→ Exercise brief
From the line containing "eine Momentaufnahme MRAN**" to the end of the records below, output each line exactly; include both ends and nothing else.

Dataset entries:
***

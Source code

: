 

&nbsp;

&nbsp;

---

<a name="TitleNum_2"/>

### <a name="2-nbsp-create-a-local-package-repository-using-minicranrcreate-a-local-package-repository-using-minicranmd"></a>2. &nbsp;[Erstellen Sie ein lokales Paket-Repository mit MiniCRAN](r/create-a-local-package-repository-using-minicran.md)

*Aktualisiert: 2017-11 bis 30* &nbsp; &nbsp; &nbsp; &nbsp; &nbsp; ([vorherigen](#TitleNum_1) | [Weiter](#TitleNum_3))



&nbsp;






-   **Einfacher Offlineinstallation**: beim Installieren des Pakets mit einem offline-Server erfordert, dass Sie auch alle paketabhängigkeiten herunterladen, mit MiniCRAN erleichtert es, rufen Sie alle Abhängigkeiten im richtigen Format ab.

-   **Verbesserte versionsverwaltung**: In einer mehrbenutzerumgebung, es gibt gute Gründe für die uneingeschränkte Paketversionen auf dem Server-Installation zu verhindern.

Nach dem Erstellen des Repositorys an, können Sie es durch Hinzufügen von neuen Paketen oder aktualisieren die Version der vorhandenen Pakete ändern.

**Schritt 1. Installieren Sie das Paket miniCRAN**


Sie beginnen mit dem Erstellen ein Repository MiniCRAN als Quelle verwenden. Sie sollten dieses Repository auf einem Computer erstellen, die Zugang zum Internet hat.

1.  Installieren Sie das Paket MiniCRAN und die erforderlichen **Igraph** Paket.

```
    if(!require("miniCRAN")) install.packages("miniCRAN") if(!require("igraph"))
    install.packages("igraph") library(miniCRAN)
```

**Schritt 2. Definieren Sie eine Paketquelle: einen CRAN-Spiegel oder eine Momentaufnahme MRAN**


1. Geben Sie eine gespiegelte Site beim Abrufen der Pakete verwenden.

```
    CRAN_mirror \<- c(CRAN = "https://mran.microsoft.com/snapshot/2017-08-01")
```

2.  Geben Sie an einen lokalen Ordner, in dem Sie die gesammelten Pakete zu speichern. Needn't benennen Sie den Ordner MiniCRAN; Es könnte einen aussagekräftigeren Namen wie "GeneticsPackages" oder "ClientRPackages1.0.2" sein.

***

→ Exercise output
**Schritt 2. Definieren Sie eine Paketquelle: einen CRAN-Spiegel oder eine Momentaufnahme MRAN**


1. Geben Sie eine gespiegelte Site beim Abrufen der Pakete verwenden.

```
    CRAN_mirror \<- c(CRAN = "https://mran.microsoft.com/snapshot/2017-08-01")
```

2.  Geben Sie an einen lokalen Ordner, in dem Sie die gesammelten Pakete zu speichern. Needn't benennen Sie den Ordner MiniCRAN; Es könnte einen aussagekräftigeren Namen wie "GeneticsPackages" oder "ClientRPackages1.0.2" sein.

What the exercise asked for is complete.